The Far East can be found right here in Albuquerque.
Aki Matsuri, the Japanese fall festival sponsored by the New Mexico Japanese American Citizens League is this Sunday at the National Hispanic Cultural Center.

The NM JACL, a civil rights and education organization, hosts Aki Matsuri every year to teach and share Japanese culture with the community, said Calvin Kobayashi, NM JACL treasurer. The festival simultaneously entertains and helps preserve Japanese culture.

The festival features Okinawa dancing, Taiko drumming and singing.

There are also martial arts demonstrations, including kendo, judo and karate, as well as weapons demonstrations.

Past themes have included anime, calligraphy and ikebana, the Japanese art of flower arrangement. This year’s theme is kabuki, which is a highly stylized Japanese dance drama that dates back to the 17th century, Kobayashi said.

In kabuki theater, the actors wear heavy makeup or masks, and men play both male and female roles. The costumes are elaborate and oversized. Keeping in line with that theme, the festival will be showing a traditional kabuki film from Japan with English subtitles and narration.

Esther Churchwell, NM JACL board member, said that in addition to cultural sharing, Aki Matsuri allows attendees to get a better idea of Japan’s history.
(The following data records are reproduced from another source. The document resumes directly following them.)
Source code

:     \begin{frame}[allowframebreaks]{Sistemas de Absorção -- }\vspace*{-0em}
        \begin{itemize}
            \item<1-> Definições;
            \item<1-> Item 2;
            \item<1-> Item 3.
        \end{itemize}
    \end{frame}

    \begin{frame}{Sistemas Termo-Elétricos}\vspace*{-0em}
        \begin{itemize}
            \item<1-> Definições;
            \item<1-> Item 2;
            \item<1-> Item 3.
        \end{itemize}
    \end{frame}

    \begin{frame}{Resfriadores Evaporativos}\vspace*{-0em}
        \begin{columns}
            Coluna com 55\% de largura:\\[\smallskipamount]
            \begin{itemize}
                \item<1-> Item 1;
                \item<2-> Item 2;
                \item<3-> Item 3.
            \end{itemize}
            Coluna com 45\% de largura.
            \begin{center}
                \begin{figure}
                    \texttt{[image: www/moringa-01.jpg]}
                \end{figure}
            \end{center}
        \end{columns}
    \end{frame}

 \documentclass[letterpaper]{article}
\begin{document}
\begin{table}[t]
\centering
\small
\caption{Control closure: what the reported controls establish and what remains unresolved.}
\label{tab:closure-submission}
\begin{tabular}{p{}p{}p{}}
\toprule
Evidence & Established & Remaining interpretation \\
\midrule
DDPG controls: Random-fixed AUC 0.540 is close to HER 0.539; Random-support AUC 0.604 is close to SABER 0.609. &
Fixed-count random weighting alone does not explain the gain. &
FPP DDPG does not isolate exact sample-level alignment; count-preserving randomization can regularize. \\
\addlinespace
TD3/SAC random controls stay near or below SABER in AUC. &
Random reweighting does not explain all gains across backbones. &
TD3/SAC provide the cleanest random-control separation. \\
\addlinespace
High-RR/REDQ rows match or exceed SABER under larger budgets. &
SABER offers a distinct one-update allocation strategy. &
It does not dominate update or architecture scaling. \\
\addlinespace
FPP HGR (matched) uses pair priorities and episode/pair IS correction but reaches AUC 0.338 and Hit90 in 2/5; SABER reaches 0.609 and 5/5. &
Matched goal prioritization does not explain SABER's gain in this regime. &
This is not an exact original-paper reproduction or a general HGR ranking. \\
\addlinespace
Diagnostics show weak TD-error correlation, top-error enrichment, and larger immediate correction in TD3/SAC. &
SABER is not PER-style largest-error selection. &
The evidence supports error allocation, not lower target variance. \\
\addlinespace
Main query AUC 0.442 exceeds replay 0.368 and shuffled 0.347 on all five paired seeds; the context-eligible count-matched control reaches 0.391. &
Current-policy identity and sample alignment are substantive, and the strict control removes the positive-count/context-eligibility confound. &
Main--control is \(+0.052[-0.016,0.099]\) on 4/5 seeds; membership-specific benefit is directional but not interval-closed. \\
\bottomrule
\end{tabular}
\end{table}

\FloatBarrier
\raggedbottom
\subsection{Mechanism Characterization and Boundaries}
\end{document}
Although there isn’t a large Japanese population in New Mexico, it has a history of which many people may not be aware, Churchwell said.

“There was an internment camp in Santa Fe during World War II,” she said. “For years, the Santa Fe Council did not want to recognize that because it was right in the middle of their community.”

But there was a sort of dichotomy in the Japanese experience in New Mexico, Churchwell said.

Gallup was one of the towns in New Mexico that voted not to send the Japanese to internment camps, she said.

“We are very much concerned about the civil and human rights of everyone, not only Japanese Americans, and that’s because of what happened to the Japanese Americans during World War II,” Churchwell said.

Kobayashi said the NM JACL also has a long-term goal of creating a Japanese Cultural Center, similar to the National Hispanic Cultural Center where the Aki Matsuri will be held this year.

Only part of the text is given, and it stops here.